## Exercise brief:
Give all of the listing again word for word, with images excluded.

[Start of Attachment]

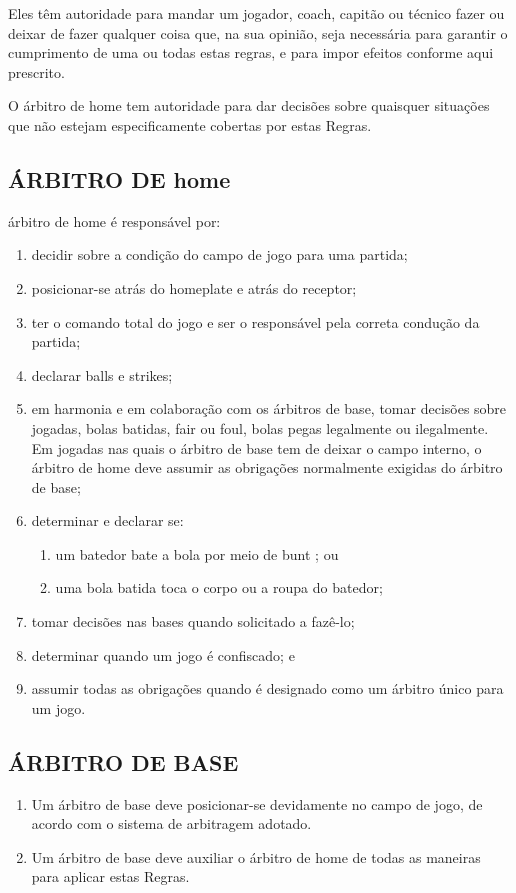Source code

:  Eles têm autoridade para mandar um jogador, \gls{coach}, capitão ou técnico fazer ou deixar de fazer qualquer coisa que, na sua  opinião, seja necessária para garantir o cumprimento de uma ou todas estas regras, e para impor efeitos conforme aqui prescrito.

 O árbitro de \gls{home} tem  autoridade para dar decisões sobre quaisquer situações que não estejam  especificamente cobertas por estas Regras.

\subsection{\'ARBITRO DE \gls{home}}

 árbitro de \gls{home} é responsável por:
\begin{enumerate}[label=(\alph*)]
	\item decidir sobre a condição do campo de jogo para uma partida;
	\item posicionar-se atrás do \gls{homeplate} e atrás do receptor;
	\item ter o comando total do jogo e ser o responsável pela correta condução da partida;
	\item declarar \glspl{ball} e \glspl{strike};
	\item em harmonia e em colaboração com os árbitros de base, tomar decisões sobre jogadas, bolas batidas, \gls{fair} ou \gls{foul}, bolas pegas legalmente ou ilegalmente. Em jogadas nas quais o árbitro de base tem de deixar o campo interno, o árbitro de \gls{home} deve assumir as obrigações normalmente exigidas do árbitro de base;
	\item determinar e declarar se:
	 \begin{enumerate}[label=\roman*.]
	 	\item um batedor bate a bola por meio de \gls{bunt} ; ou
		\item uma bola batida toca o corpo ou a roupa do batedor;
	 \end{enumerate}
		\item tomar decisões nas bases quando solicitado a fazê-lo;
		\item determinar quando um jogo é confiscado; e
		\item assumir todas as obrigações quando é designado como um árbitro único para um jogo.
\end{enumerate}

\subsection{ÁRBITRO DE BASE}
\begin{enumerate}[label=(\alph*)]
	\item Um árbitro de base deve posicionar-se devidamente no campo de jogo, de acordo com o sistema de arbitragem adotado.
	\item Um árbitro de base deve auxiliar o árbitro de \gls{home} de todas as maneiras para aplicar estas Regras.
\end{enumerate}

[End of Attachment]

## Solution to this problem:
Source code

:  Eles têm autoridade para mandar um jogador, \gls{coach}, capitão ou técnico fazer ou deixar de fazer qualquer coisa que, na sua  opinião, seja necessária para garantir o cumprimento de uma ou todas estas regras, e para impor efeitos conforme aqui prescrito.

 O árbitro de \gls{home} tem  autoridade para dar decisões sobre quaisquer situações que não estejam  especificamente cobertas por estas Regras.

\subsection{\'ARBITRO DE \gls{home}}

 árbitro de \gls{home} é responsável por:
\begin{enumerate}[label=(\alph*)]
	\item decidir sobre a condição do campo de jogo para uma partida;
	\item posicionar-se atrás do \gls{homeplate} e atrás do receptor;
	\item ter o comando total do jogo e ser o responsável pela correta condução da partida;
	\item declarar \glspl{ball} e \glspl{strike};
	\item em harmonia e em colaboração com os árbitros de base, tomar decisões sobre jogadas, bolas batidas, \gls{fair} ou \gls{foul}, bolas pegas legalmente ou ilegalmente. Em jogadas nas quais o árbitro de base tem de deixar o campo interno, o árbitro de \gls{home} deve assumir as obrigações normalmente exigidas do árbitro de base;
	\item determinar e declarar se:
	 \begin{enumerate}[label=\roman*.]
	 	\item um batedor bate a bola por meio de \gls{bunt} ; ou
		\item uma bola batida toca o corpo ou a roupa do batedor;
	 \end{enumerate}
		\item tomar decisões nas bases quando solicitado a fazê-lo;
		\item determinar quando um jogo é confiscado; e
		\item assumir todas as obrigações quando é designado como um árbitro único para um jogo.
\end{enumerate}

\subsection{ÁRBITRO DE BASE}
\begin{enumerate}[label=(\alph*)]
	\item Um árbitro de base deve posicionar-se devidamente no campo de jogo, de acordo com o sistema de arbitragem adotado.
	\item Um árbitro de base deve auxiliar o árbitro de \gls{home} de todas as maneiras para aplicar estas Regras.
\end{enumerate}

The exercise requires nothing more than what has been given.